民間で食べられるようになってからは、身近な祝い事の行事に食べられるようになったようです。地方によっては仏事にお赤飯を食べて凶を返して福とする縁起直しをするところもあるようです。

◆お赤飯にかかわる行事

 ・帯祝い

 ・出産祝い ・誕生祝い ・初節句

 ・お食い初め

生後100日目か120日目を迎えると行います。
お食い初めの献立はお赤飯、鯛などの尾頭付きの焼き魚、煮物、なます、汁などの一汁三菜が基本です。

 ・七五三

男児は3歳と5歳、女児は3歳と7歳に11月15日を吉例としてお祝します。昔は男女とも3歳になるとはじめて髪を伸ばすので「髪置祝」と言ったそうです。

 ・入学・卒業祝い ・就職祝い ・成人祝い

 ・上棟式賀の祝い ・還暦祝い(60歳)

 ・古稀祝い(70歳) ・喜寿祝い(77歳)

 ・米寿祝い(88歳) ・白寿祝い(99歳)など


南天の葉

Q.お赤飯に南天の葉を飾る意味はあるの?

“難(ナン)を転(テン)じる”という語呂合わせから、ナンテンは縁起の良い木と言われています。

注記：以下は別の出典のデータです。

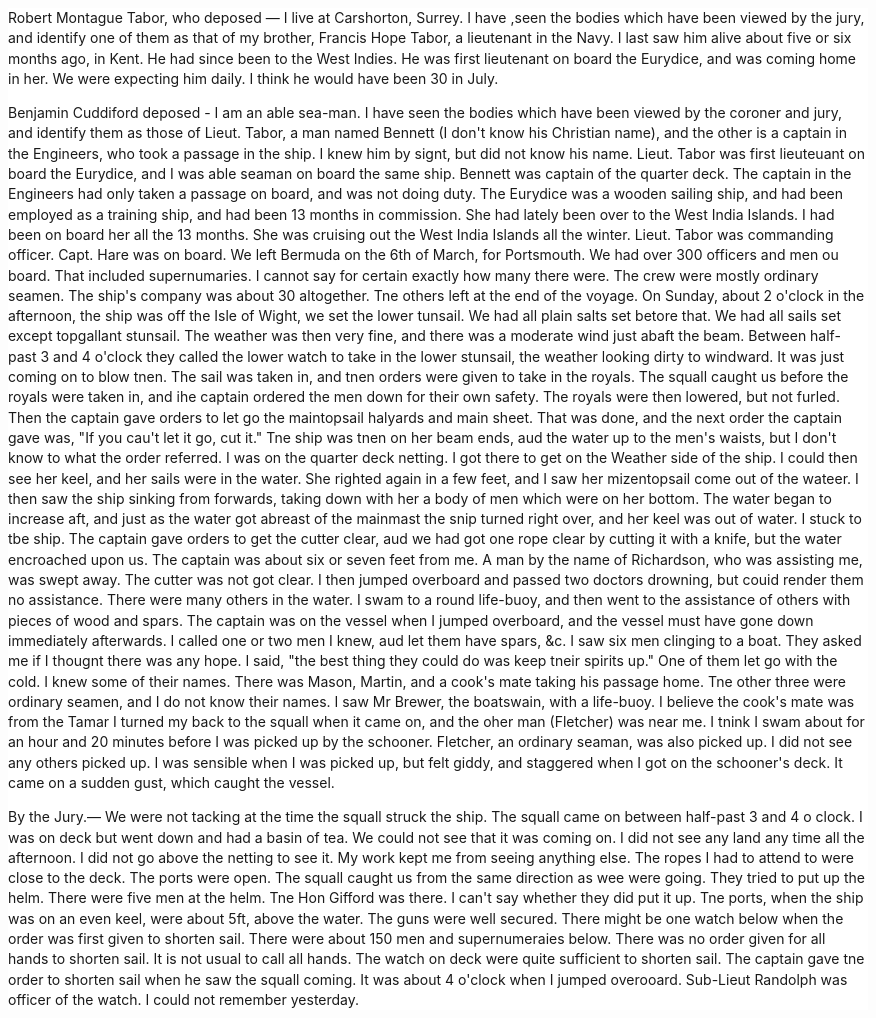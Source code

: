 Robert Montague Tabor, who deposed — I live at Carshorton, Surrey. I have ,seen the bodies which have been viewed by the jury, and identify one of them as that of my brother, Francis Hope Tabor, a lieutenant in the Navy. I last saw him alive about five or six months ago, in Kent. He had since been to the West Indies. He was first lieutenant on board the Eurydice, and was coming home in her. We were expecting him daily. I think he would have been 30 in July.

Benjamin Cuddiford deposed - I am an able sea-man. I have seen the bodies which have been viewed by the coroner and jury, and identify them as those of Lieut. Tabor, a man named Bennett (I don't know his Christian name), and the other is a captain in the Engineers, who took a passage in the ship. I knew him by signt, but did not know his name. Lieut. Tabor was first lieuteuant on board the Eurydice, and I was able seaman on board the same ship. Bennett was captain of the quarter deck. The captain in the Engineers had only taken a passage on board, and was not doing duty. The Eurydice was a wooden sailing ship, and had been employed as a training ship, and had been 13 months in commission. She had lately been over to the West India Islands. I had been on board her all the 13 months. She was cruising out the West India Islands all the winter. Lieut. Tabor was commanding officer. Capt. Hare was on board. We left Bermuda on the 6th of March, for Portsmouth. We had over 300 officers and men ou board. That included supernumaries. I cannot say for certain exactly how many there were. The crew were mostly ordinary seamen. The ship's company was about 30 altogether. Tne others left at the end of the voyage. On Sunday, about 2 o'clock in the afternoon, the ship was off the Isle of Wight, we set the lower tunsail. We had all plain salts set betore that. We had all sails set except topgallant stunsail. The weather was then very fine, and there was a moderate wind just abaft the beam. Between half-past 3 and 4 o'clock they called the lower watch to take in the lower stunsail, the weather looking dirty to windward. It was just coming on to blow tnen. The sail was taken in, and tnen orders were given to take in the royals. The squall caught us before the royals were taken in, and ihe captain ordered the men down for their own safety. The royals were then lowered, but not furled. Then the captain gave orders to let go the maintopsail halyards and main sheet. That was done, and the next order the captain gave was, "If you cau't let it go, cut it." Tne ship was tnen on her beam ends, aud the water up to the men's waists, but I don't know to what the order referred. I was on the quarter deck netting. I got there to get on the Weather side of the ship. I could then see her keel, and her sails were in the water. She righted again in a few feet, and I saw her mizentopsail come out of the wateer. I then saw the ship sinking from forwards, taking down with her a body of men which were on her bottom. The water began to increase aft, and just as the water got abreast of the mainmast the snip turned right over, and her keel was out of water. I stuck to tbe ship. The captain gave orders to get the cutter clear, aud we had got one rope clear by cutting it with a knife, but the water encroached upon us. The captain was about six or seven feet from me. A man by the name of Richardson, who was assisting me, was swept away. The cutter was not got clear. I then jumped overboard and passed two doctors drowning, but couid render them no assistance. There were many others in the water. I swam to a round life-buoy, and then went to the assistance of others with pieces of wood and spars. The captain was on the vessel when I jumped overboard, and the vessel must have gone down immediately afterwards. I called one or two men I knew, aud let them have spars, &c. I saw six men clinging to a boat. They asked me if I thougnt there was any hope. I said, "the best thing they could do was keep tneir spirits up." One of them let go with the cold. I knew some of their names. There was Mason, Martin, and a cook's mate taking his passage home. Tne other three were ordinary seamen, and I do not know their names. I saw Mr Brewer, the boatswain, with a life-buoy. I believe the cook's mate was from the Tamar I turned my back to the squall when it came on, and the oher man (Fletcher) was near me. I tnink I swam about for an hour and 20 minutes before I was picked up by the schooner. Fletcher, an ordinary seaman, was also picked up. I did not see any others picked up. I was sensible when I was picked up, but felt giddy, and staggered when I got on the schooner's deck. It came on a sudden gust, which caught the vessel.

By the Jury.— We were not tacking at the time the squall struck the ship. The squall came on between half-past 3 and 4 o clock. I was on deck but went down and had a basin of tea. We could not see that it was coming on. I did not see any land any time all the afternoon. I did not go above the netting to see it. My work kept me from seeing anything else. The ropes I had to attend to were close to the deck. The ports were open. The squall caught us from the same direction as wee were going. They tried to put up the helm. There were five men at the helm. Tne Hon Gifford was there. I can't say whether they did put it up. Tne ports, when the ship was on an even keel, were about 5ft, above the water. The guns were well secured. There might be one watch below when the order was first given to shorten sail. There were about 150 men and supernumeraies below. There was no order given for all hands to shorten sail. It is not usual to call all hands. The watch on deck were quite sufficient to shorten sail. The captain gave tne order to shorten sail when he saw the squall coming. It was about 4 o'clock when I jumped overooard. Sub-Lieut Randolph was officer of the watch. I could not remember yesterday.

南天の葉は防腐作用があるとされ、縁起や厄除けの意味合いの他に、安心・安全に対して先人の経験と知恵によって習慣化されたと考えられています。

赤い色に秘められた”あずきパワー

Q.お赤飯の赤い色はあずきの色なの?

あずきを煮ると、煮汁が赤く色づきます。
その煮汁をもち米に吸収させて蒸すので、お米があずき色に染まるのです。
実はこの煮汁の中には、あずきのポリフェノールなど、体に嬉しい成分も含まれています。
その煮汁をもち米にしっかりと吸収させるお赤飯は、あずきの栄養分をあますところなくいただくことができる食べ方なのです。

お赤飯の作り方

Q.昔ながらの作り方はどんな方法?

材料はもち米3カップとあずき1/2カップ(4人分)

1. あずきはよく洗い3~4倍の水を加えて沸騰したら2~3分静かに煮立て、ゆでこぼします。
2. 5~6倍の水を加えて沸騰したら弱火で15~20分煮ます。
3. ゆでたあずきと煮汁に分けます。あずきは乾燥しないように鍋蓋かラップをしておきます。
4. 研いで水切りしたもち米をあずきの煮汁に3時間つけます。
5. もち米をざるにあけてあずきと混ぜ合わせます。残った煮汁に塩を少々入れます。
6. あずきと混ぜ合わせたもち米をせいろまたは蒸し器で15~20分蒸します。
7. 煮汁を打ち水としてかけ、へらで底の方からさっくりと混ぜます。
8. さらに15~20分蒸して完成です。

全国お赤飯MAP


お赤飯MAP

お赤飯カレンダー

今日は何の日?お赤飯を食べよう

●1月 1日 一年の始まりに
●1月 成人の日 成人のお祝いに
●2月 3日 節分の厄除けに
●3月 3日 桃の節句のお祝いに
●お彼岸 お供えに
●5月 5日 端午の節句のお祝いに
●母の日 お母さんに感謝を込めて
●6月 父の日 お父さんに感謝を込めて
●8月 お盆 ご先祖の供養に
●9月 敬老の日 おじいちゃん、おばあちゃんの長寿のお祝いに
●お彼岸 お供えに
●11月 七五三 子供たちの健やかな成長に祈りを込めて
●23日 お赤飯の日
●12月 31日 一年間の労を労い

国民の休日、家族のお祝いや自分だけの特別な日にお赤飯を食べよう!

人生の節目にお赤飯

●帯祝
●誕生、出産祝い
●お食い初め
●節句
●七五三
●入園・入学式
●卒園・卒業式
●成人祝い
●就職祝い
●結婚式
●上棟式賀の祝い
●新築祝い
●開店・改装祝い
●還暦祝い
●古希祝い
●喜寿祝い
●米寿祝い
●白寿祝い

11月23日『お赤飯の日』

11月23日『お赤飯の日』制定の由来

 古来より日本人の慶びの食事に、ハレの日の食卓に欠かせなかったお赤飯の歴史と伝統の継承を目的として、勤労感謝の日の11月23日(※1)を感謝の気持ちを込めて「お赤飯の日」と制定しました。お赤飯を通して日本の食文化とは何かを考えるきっかけとなれば幸いです。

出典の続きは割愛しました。